La réflexion et les analyses que nous proposons ici s’inscrivent dans une démarche initiée lorsque j’ai siégé au comité de sélection des dossiers du concours de bourses doctorales du Conseil de recherche en sciences humaines du Canada (CRSH) en 2007. À titre de socio-démographe, j’ai été sollicité pour participer au jury du concours du comité « Civilisation et environnement » qui évaluait les dossiers de candidats au doctorat dans les universités canadiennes en anthropologie, sociologie, géographie, démographie et économie politique. Comme c’est encore le cas actuellement, les candidats à ce concours étaient invités à joindre à leur dossier une courte description de leur projet en ajoutant une annexe présentant une bibliographie des articles et ouvrages scientifiques liés à leur projet de recherche doctoral.

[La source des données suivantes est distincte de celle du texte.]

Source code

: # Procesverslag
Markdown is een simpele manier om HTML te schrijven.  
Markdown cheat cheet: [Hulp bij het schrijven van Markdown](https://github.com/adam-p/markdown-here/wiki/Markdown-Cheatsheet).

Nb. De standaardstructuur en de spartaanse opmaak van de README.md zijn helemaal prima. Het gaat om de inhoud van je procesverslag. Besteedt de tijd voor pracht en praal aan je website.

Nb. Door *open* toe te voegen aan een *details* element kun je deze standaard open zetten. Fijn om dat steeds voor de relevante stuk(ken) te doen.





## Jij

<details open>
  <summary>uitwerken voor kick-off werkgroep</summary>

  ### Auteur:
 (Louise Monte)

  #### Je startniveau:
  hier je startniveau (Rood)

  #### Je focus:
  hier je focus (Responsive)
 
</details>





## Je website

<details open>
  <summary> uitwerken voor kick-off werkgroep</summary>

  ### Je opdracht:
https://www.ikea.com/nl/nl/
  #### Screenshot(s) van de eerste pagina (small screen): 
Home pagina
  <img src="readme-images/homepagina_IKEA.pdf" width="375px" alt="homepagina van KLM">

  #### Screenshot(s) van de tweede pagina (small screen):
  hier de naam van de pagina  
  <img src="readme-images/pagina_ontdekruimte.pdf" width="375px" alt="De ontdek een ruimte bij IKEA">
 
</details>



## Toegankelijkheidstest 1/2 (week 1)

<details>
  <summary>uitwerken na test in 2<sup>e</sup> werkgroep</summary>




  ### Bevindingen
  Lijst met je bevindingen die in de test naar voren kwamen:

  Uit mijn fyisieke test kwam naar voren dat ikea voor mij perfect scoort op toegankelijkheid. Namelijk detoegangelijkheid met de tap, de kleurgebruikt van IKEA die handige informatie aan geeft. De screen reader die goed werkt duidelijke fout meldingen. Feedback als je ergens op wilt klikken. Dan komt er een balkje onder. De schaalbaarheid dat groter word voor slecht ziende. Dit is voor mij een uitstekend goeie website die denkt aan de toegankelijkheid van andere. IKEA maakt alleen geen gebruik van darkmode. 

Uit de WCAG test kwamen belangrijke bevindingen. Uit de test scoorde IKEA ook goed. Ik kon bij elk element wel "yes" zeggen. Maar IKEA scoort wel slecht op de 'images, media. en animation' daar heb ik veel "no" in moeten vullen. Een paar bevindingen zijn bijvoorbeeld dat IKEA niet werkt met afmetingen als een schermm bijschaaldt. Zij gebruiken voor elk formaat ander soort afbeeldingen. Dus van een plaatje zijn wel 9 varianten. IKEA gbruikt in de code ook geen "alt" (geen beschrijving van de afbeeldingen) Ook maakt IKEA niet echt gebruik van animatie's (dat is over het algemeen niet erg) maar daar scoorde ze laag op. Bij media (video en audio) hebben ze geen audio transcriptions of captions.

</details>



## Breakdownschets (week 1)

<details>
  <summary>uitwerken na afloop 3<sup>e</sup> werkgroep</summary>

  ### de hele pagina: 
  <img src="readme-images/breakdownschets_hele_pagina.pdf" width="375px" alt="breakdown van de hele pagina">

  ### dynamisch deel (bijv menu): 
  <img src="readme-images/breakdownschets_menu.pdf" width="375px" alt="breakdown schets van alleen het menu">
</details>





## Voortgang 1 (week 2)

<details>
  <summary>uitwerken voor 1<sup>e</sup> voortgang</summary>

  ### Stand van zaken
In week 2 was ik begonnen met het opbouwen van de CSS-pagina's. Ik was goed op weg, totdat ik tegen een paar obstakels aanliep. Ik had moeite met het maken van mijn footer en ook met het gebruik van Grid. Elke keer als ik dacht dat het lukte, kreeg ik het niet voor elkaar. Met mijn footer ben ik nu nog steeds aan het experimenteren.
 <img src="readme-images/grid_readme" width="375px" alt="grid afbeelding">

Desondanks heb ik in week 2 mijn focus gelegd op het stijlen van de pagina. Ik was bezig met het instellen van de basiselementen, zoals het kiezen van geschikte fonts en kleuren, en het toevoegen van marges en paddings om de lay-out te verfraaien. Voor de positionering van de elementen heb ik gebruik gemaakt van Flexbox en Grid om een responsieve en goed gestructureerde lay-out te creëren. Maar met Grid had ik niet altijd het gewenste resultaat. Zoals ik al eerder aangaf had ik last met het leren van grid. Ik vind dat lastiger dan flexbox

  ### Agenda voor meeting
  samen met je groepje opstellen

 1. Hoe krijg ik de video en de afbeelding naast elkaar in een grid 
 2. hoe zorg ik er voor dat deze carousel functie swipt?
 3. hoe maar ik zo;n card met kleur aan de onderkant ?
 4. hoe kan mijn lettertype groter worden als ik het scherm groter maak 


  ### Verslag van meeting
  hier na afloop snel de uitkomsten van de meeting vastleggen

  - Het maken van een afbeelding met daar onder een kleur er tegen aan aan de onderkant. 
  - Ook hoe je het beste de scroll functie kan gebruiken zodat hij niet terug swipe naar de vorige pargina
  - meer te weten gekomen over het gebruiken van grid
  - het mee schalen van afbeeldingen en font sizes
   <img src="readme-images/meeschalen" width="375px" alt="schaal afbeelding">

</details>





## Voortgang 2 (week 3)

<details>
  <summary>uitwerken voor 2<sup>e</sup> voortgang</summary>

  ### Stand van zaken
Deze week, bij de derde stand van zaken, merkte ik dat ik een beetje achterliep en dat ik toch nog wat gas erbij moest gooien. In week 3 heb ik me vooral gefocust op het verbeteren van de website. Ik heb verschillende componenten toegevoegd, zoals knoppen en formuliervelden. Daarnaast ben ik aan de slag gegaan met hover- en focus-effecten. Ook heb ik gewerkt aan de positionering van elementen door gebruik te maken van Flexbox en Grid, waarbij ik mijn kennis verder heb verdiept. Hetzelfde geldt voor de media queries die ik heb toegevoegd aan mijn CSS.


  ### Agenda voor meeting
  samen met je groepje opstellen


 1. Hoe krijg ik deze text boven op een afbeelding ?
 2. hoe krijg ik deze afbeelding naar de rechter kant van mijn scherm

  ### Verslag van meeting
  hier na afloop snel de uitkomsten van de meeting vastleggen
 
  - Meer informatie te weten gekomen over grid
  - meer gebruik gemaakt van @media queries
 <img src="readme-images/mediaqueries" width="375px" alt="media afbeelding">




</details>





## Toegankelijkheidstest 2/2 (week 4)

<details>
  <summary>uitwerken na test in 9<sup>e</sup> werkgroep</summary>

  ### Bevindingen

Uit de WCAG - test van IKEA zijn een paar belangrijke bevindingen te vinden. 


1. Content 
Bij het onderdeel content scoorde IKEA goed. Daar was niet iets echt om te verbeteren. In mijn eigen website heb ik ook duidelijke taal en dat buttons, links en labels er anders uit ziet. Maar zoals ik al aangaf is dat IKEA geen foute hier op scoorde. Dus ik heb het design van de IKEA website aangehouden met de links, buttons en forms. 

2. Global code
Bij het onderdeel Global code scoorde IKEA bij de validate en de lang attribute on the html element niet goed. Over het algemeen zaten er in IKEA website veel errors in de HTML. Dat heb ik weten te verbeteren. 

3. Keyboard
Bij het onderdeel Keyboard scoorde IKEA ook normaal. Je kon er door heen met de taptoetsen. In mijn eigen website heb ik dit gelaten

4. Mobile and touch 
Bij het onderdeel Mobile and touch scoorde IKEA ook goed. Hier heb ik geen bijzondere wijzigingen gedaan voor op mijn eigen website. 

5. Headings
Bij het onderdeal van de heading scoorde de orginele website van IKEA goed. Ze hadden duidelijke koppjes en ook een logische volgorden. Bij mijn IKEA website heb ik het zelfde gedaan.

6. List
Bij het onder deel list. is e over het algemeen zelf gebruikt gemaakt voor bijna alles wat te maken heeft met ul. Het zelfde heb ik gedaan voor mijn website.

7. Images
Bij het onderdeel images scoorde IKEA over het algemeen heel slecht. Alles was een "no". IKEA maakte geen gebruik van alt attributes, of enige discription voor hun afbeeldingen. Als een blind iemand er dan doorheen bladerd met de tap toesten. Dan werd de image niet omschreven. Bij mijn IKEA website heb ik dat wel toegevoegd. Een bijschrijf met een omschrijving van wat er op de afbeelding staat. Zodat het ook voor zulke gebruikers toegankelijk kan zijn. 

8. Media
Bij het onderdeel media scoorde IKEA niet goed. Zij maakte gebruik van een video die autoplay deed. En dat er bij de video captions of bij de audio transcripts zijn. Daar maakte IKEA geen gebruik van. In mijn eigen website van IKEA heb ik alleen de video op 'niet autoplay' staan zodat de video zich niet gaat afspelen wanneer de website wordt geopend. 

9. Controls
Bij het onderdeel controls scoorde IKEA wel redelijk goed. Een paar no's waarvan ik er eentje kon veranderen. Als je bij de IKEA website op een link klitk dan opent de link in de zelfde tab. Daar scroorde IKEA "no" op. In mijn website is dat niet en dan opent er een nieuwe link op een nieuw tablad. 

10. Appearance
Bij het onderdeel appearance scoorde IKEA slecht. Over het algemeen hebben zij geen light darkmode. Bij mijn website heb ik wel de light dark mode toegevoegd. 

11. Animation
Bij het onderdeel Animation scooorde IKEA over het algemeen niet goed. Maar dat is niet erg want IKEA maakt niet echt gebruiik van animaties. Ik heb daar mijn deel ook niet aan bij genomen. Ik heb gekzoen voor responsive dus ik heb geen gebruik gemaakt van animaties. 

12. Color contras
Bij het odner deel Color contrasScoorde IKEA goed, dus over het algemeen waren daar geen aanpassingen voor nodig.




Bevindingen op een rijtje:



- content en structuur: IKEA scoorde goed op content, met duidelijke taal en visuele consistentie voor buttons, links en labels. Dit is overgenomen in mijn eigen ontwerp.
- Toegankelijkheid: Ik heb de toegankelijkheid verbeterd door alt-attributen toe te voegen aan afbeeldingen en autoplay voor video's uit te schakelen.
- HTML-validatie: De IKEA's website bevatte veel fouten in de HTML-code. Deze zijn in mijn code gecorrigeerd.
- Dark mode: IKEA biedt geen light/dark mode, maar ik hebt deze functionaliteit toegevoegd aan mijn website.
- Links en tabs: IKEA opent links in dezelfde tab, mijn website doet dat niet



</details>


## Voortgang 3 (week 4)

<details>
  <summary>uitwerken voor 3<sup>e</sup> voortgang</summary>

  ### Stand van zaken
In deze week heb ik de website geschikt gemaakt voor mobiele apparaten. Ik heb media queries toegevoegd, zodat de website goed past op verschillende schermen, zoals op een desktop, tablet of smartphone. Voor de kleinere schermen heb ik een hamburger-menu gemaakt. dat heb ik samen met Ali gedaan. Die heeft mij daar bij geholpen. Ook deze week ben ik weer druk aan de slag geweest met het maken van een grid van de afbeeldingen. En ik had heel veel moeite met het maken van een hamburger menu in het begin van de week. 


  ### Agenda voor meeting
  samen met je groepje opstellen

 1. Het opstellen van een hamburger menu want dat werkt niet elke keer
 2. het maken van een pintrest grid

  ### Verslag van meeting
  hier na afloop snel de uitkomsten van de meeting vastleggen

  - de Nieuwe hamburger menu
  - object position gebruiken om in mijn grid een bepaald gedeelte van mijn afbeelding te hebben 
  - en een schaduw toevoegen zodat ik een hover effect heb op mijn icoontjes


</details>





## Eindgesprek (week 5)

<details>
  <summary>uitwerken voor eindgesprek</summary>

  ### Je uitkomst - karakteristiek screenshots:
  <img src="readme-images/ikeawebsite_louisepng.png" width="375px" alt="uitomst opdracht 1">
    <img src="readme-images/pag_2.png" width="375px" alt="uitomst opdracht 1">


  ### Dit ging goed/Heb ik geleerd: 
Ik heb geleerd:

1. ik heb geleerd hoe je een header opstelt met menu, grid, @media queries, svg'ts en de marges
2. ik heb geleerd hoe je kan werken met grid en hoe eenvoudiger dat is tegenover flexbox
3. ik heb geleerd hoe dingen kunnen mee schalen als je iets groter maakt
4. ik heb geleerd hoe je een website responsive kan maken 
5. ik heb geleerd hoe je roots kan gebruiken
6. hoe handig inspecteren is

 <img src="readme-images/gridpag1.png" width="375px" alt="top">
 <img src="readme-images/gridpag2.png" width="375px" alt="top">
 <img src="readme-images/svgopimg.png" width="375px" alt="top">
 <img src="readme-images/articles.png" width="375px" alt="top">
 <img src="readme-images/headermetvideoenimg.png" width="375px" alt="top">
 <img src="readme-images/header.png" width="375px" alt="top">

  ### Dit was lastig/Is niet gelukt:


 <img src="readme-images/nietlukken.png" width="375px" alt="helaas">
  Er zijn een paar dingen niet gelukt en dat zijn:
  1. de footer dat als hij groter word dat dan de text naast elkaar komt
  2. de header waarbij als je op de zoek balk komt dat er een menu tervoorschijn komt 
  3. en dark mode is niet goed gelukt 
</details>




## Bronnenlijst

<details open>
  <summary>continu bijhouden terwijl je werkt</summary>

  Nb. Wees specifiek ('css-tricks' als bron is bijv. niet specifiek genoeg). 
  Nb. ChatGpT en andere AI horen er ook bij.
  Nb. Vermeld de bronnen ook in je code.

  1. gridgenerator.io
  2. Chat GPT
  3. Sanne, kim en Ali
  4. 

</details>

Remarquant le peu de titres en français dans les propositions de recherche des jeunes candidats provenant des universités canadiennes anglaises, mais voulant aller au-delà de cette simple impression, j’ai décidé de me livrer à un exercice systématique consistant à créer une base de données des 366 dossiers de candidature au concours, en relevant l’université de provenance de chacune des candidatures, le fait qu’il s’agissait d’une université francophone ou anglophone, l’espace géographique concerné par le projet de recherche (continent, pays, provinces, etc.) et, enfin, le nombre de titres dans la bibliographie, en distinguant les titres en français et en anglais[2].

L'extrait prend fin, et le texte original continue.